● **Assignment**
Copy each line of the listing that includes "screen".

● **Exercise data**
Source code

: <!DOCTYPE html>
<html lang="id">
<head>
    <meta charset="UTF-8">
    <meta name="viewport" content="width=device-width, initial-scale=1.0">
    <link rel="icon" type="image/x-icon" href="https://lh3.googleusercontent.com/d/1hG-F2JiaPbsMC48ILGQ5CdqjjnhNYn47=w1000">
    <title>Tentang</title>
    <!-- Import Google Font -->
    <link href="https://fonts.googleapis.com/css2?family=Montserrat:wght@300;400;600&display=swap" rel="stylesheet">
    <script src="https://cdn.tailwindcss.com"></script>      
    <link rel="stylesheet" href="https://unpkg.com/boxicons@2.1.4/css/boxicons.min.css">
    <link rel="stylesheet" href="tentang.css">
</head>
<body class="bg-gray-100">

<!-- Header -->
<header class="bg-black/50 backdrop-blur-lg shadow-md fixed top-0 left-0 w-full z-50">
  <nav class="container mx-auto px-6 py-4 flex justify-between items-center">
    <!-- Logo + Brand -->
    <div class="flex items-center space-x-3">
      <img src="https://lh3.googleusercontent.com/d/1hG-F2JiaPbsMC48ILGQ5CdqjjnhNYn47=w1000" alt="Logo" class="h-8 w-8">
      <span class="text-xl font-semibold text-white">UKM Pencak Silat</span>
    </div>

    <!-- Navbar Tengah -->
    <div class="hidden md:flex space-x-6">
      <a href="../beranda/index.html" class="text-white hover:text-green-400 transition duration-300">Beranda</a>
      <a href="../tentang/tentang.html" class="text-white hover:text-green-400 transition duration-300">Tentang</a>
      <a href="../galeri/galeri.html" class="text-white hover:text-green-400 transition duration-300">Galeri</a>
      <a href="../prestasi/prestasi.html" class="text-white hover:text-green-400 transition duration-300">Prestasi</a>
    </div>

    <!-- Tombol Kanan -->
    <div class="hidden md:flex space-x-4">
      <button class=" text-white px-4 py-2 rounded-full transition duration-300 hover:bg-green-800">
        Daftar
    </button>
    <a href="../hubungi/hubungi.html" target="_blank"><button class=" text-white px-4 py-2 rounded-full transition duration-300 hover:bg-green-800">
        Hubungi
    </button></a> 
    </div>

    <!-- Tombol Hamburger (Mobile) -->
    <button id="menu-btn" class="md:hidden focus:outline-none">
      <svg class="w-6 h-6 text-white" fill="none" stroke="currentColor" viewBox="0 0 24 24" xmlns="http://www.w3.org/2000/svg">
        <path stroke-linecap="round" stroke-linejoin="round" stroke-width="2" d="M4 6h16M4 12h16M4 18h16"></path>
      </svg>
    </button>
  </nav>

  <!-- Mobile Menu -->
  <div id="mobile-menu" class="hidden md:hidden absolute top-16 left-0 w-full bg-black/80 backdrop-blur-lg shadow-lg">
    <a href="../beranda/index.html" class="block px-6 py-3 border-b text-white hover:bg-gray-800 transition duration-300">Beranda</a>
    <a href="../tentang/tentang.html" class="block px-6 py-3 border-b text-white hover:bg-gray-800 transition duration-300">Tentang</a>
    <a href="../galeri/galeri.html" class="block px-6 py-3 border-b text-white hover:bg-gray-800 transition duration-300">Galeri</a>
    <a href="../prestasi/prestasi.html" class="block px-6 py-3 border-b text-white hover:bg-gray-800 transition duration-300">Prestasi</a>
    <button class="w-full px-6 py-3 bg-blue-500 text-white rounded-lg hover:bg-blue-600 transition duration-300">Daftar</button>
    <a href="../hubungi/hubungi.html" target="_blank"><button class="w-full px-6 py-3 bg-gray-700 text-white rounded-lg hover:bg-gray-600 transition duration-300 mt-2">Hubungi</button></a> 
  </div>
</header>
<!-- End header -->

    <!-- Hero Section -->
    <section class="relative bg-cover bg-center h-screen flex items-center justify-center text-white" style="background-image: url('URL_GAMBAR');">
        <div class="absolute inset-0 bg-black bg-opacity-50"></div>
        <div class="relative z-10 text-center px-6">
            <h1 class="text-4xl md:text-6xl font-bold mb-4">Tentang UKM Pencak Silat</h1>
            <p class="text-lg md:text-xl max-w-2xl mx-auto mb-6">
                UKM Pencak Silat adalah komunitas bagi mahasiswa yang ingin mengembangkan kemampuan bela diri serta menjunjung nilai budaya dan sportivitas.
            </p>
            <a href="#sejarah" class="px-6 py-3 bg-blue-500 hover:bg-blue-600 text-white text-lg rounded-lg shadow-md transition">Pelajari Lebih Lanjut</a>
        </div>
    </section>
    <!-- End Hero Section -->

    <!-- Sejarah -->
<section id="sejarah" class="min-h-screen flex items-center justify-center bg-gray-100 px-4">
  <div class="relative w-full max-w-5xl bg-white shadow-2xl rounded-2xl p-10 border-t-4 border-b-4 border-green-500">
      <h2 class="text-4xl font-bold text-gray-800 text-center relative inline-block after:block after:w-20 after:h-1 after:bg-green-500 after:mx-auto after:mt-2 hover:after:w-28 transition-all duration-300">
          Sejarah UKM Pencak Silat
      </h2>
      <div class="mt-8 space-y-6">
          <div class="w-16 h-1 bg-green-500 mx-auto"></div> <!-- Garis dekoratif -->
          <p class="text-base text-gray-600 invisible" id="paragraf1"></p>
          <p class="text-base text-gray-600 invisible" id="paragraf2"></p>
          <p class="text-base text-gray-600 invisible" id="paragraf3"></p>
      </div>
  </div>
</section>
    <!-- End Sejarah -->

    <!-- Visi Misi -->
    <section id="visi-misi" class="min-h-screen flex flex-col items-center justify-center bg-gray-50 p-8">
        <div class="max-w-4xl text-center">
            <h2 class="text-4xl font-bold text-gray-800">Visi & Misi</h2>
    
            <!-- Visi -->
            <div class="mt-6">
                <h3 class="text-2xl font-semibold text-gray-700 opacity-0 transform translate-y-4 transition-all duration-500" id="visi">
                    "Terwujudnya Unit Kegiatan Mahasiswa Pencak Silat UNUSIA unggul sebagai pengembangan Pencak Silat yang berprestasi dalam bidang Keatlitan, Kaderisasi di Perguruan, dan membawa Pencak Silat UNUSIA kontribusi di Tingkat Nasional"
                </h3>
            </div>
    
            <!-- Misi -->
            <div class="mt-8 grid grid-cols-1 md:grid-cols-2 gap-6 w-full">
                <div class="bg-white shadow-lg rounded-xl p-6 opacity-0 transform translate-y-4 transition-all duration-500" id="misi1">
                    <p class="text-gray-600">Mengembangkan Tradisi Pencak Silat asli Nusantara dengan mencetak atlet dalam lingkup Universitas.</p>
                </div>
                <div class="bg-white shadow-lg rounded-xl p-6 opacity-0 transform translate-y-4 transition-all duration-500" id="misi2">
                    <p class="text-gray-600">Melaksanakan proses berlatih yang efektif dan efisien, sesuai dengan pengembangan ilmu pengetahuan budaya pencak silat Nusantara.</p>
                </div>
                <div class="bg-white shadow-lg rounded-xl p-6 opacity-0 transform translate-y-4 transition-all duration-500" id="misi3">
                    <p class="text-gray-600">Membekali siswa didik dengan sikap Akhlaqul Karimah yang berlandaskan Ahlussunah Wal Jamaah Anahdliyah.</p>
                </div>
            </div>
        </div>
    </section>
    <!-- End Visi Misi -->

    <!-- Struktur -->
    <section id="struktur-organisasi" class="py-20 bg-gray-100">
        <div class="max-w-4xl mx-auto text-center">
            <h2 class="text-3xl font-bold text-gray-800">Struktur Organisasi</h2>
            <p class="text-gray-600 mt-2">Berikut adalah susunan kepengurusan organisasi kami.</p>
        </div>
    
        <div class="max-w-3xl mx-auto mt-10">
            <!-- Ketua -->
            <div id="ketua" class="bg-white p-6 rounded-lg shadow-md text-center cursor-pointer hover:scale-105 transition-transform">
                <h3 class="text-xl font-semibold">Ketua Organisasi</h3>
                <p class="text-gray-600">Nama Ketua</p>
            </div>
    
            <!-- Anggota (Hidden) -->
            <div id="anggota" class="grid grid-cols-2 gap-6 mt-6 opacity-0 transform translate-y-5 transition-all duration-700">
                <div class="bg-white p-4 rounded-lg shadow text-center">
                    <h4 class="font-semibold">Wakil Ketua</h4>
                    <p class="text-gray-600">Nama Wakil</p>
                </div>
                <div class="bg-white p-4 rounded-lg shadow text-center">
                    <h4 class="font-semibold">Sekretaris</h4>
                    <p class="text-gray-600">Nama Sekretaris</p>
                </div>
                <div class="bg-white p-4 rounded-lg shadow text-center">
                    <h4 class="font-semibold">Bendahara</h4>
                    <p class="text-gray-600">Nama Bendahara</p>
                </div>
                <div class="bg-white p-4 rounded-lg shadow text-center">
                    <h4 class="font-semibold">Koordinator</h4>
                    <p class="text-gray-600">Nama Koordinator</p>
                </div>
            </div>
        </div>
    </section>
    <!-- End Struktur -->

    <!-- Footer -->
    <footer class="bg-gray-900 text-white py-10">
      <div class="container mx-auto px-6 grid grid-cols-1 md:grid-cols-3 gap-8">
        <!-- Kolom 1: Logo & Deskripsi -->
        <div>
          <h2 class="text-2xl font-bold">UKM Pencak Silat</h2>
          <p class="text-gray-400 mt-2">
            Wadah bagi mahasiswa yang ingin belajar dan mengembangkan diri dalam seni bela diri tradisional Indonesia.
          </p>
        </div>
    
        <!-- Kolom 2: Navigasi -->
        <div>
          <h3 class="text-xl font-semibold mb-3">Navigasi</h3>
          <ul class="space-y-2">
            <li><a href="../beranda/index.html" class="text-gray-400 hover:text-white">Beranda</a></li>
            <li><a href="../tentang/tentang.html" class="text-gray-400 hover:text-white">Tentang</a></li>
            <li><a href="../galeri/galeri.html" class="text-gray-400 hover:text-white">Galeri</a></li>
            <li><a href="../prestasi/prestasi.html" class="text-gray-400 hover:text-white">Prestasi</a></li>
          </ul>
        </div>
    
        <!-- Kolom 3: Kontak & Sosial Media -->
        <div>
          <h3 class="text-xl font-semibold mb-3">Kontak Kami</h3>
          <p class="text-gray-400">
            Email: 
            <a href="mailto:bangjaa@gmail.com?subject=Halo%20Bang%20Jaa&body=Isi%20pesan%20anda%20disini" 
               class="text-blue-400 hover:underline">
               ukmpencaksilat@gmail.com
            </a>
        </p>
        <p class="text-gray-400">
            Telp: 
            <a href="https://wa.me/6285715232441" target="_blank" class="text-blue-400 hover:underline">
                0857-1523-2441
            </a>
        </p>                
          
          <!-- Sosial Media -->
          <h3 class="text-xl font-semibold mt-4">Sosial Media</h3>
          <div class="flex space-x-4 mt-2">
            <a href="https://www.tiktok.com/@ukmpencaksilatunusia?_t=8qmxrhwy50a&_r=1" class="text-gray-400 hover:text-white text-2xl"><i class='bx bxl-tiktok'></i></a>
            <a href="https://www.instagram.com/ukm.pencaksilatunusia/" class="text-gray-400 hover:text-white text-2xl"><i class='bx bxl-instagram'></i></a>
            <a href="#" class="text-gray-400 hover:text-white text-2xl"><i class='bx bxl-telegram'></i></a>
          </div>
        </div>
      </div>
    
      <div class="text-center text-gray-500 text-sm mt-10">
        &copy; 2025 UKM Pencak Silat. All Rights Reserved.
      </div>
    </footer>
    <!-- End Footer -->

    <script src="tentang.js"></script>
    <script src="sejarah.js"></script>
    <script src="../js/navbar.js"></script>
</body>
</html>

● **Response to this exercise**
    <section class="relative bg-cover bg-center h-screen flex items-center justify-center text-white" style="background-image: url('URL_GAMBAR');">
<section id="sejarah" class="min-h-screen flex items-center justify-center bg-gray-100 px-4">
    <section id="visi-misi" class="min-h-screen flex flex-col items-center justify-center bg-gray-50 p-8">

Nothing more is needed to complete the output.